Liebe und Sex

 

Gerade um wahre, treue und ehrliche Liebe wachsen und reifen zu lassen, wäre die Intimität des Sexualaktes in einer noch jungen Beziehung verfrüht. Für viele Zeitgenossen ist das heute völlig unverständlich: „In einer Beziehung“ ist man doch erst, wenn man auch miteinander geschlafen hat!

Ja und nein.

Tatsächlich ist die sexuelle Begegnung von Mann und Frau wesentlich für die Ehe. Sie ist Ausdruck jener verbindlichen, unbedingten und intimen Liebe, die bis zum Äußersten und bis ans Ende geht. Die katholische Kirche geht sogar so weit, dass eine Ehe erst durch den geschlechtlichen Vollzug in besonderer Weise ihre volle eheliche Wirklichkeit erhält.

Das Wort „Vollzug“ ist ein schöner Ausdruck dafür, dass die geschlechtliche Vereinigung nicht die Grundlage der Ehe ist, sondern vielmehr ihr Höhepunkt, ihre Vollendung und ihre Bestätigung. In der ehelichen Vereinigung bringen die Ehegatten ihre Liebe, Treue und gegenseitige Hingabe zum Ausdruck. Indem sie sich einander schenken, erneuern und vertiefen sie ihr Eheversprechen und ihre Liebe.

Die eheliche Liebe zwischen Mann und Frau kommt deshalb nicht ohne Sexualität aus. Liebe und Sexualität gehören hier zusammen: Liebe in der Sexualität und Sexualität in der Liebe. Gerade deshalb darf Sexualität niemals auf Egoismus, bloße Triebbefriedigung oder Konsum reduziert werden. Sie ist vielmehr Ausdruck gegenseitiger Liebe und Hingabe.
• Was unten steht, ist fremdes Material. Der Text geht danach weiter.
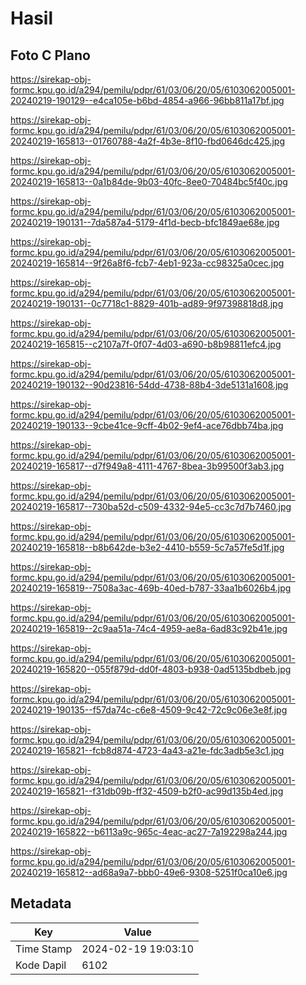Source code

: # Hasil

## Foto C Plano

https://sirekap-obj-formc.kpu.go.id/a294/pemilu/pdpr/61/03/06/20/05/6103062005001-20240219-190129--e4ca105e-b6bd-4854-a966-96bb811a17bf.jpg

https://sirekap-obj-formc.kpu.go.id/a294/pemilu/pdpr/61/03/06/20/05/6103062005001-20240219-165813--01760788-4a2f-4b3e-8f10-fbd0646dc425.jpg

https://sirekap-obj-formc.kpu.go.id/a294/pemilu/pdpr/61/03/06/20/05/6103062005001-20240219-165813--0a1b84de-9b03-40fc-8ee0-70484bc5f40c.jpg

https://sirekap-obj-formc.kpu.go.id/a294/pemilu/pdpr/61/03/06/20/05/6103062005001-20240219-190131--7da587a4-5179-4f1d-becb-bfc1849ae68e.jpg

https://sirekap-obj-formc.kpu.go.id/a294/pemilu/pdpr/61/03/06/20/05/6103062005001-20240219-165814--9f26a8f6-fcb7-4eb1-923a-cc98325a0cec.jpg

https://sirekap-obj-formc.kpu.go.id/a294/pemilu/pdpr/61/03/06/20/05/6103062005001-20240219-190131--0c7718c1-8829-401b-ad89-9f97398818d8.jpg

https://sirekap-obj-formc.kpu.go.id/a294/pemilu/pdpr/61/03/06/20/05/6103062005001-20240219-165815--c2107a7f-0f07-4d03-a690-b8b98811efc4.jpg

https://sirekap-obj-formc.kpu.go.id/a294/pemilu/pdpr/61/03/06/20/05/6103062005001-20240219-190132--90d23816-54dd-4738-88b4-3de5131a1608.jpg

https://sirekap-obj-formc.kpu.go.id/a294/pemilu/pdpr/61/03/06/20/05/6103062005001-20240219-190133--9cbe41ce-9cff-4b02-9ef4-ace76dbb74ba.jpg

https://sirekap-obj-formc.kpu.go.id/a294/pemilu/pdpr/61/03/06/20/05/6103062005001-20240219-165817--d7f949a8-4111-4767-8bea-3b99500f3ab3.jpg

https://sirekap-obj-formc.kpu.go.id/a294/pemilu/pdpr/61/03/06/20/05/6103062005001-20240219-165817--730ba52d-c509-4332-94e5-cc3c7d7b7460.jpg

https://sirekap-obj-formc.kpu.go.id/a294/pemilu/pdpr/61/03/06/20/05/6103062005001-20240219-165818--b8b642de-b3e2-4410-b559-5c7a57fe5d1f.jpg

https://sirekap-obj-formc.kpu.go.id/a294/pemilu/pdpr/61/03/06/20/05/6103062005001-20240219-165819--7508a3ac-469b-40ed-b787-33aa1b6026b4.jpg

https://sirekap-obj-formc.kpu.go.id/a294/pemilu/pdpr/61/03/06/20/05/6103062005001-20240219-165819--2c9aa51a-74c4-4959-ae8a-6ad83c92b41e.jpg

https://sirekap-obj-formc.kpu.go.id/a294/pemilu/pdpr/61/03/06/20/05/6103062005001-20240219-165820--055f879d-dd0f-4803-b938-0ad5135bdbeb.jpg

https://sirekap-obj-formc.kpu.go.id/a294/pemilu/pdpr/61/03/06/20/05/6103062005001-20240219-190135--f57da74c-c6e8-4509-9c42-72c9c06e3e8f.jpg

https://sirekap-obj-formc.kpu.go.id/a294/pemilu/pdpr/61/03/06/20/05/6103062005001-20240219-165821--fcb8d874-4723-4a43-a21e-fdc3adb5e3c1.jpg

https://sirekap-obj-formc.kpu.go.id/a294/pemilu/pdpr/61/03/06/20/05/6103062005001-20240219-165821--f31db09b-ff32-4509-b2f0-ac99d135b4ed.jpg

https://sirekap-obj-formc.kpu.go.id/a294/pemilu/pdpr/61/03/06/20/05/6103062005001-20240219-165822--b6113a9c-965c-4eac-ac27-7a192298a244.jpg

https://sirekap-obj-formc.kpu.go.id/a294/pemilu/pdpr/61/03/06/20/05/6103062005001-20240219-165812--ad68a9a7-bbb0-49e6-9308-5251f0ca10e6.jpg


## Metadata

| Key        | Value               |
| ---------- | ------------------- |
| Time Stamp | 2024-02-19 19:03:10 |
| Kode Dapil | 6102                |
Das ist die eine Seite des Verhältnisses von Liebe und Sexualität: Sexualität gehört zur ehelichen Liebe von Mann und Frau dazu.

Aber – und das ist die andere Seite der Medaille – gerade deshalb gehört sie in die Ehe. Liebe braucht Verbindlichkeit, Ganzheitlichkeit und die Bereitschaft zur dauerhaften Hingabe. Das gilt in gleicher Weise für die geschlechtliche Liebe zwischen Mann und Frau.

Sexualität gehört zu den intimsten und persönlichsten Erfahrungen, die Menschen miteinander teilen können. Sie betrifft nicht nur den Körper, sondern auch Gefühle, Vertrauen und die eigene Verletzlichkeit. In der sexuellen Vereinigung geben wir uns einem anderen Menschen in besonderer Weise hin und machen uns ihm gegenüber schutzlos und verwundbar.

Gerade deshalb kann unverbindliche Sexualität ohne eine tragfähige Liebesbeziehung tiefe seelische Verletzungen hinterlassen. Wir sollten die Würde unseres eigenen Leibes und die Würde des anderen Menschen ernst nehmen. Sexualität braucht deshalb – wenn sie Ausdruck einer tiefen und umfassenden Liebe sein soll – Verbindlichkeit und die Bereitschaft zu dauerhafter Hingabe.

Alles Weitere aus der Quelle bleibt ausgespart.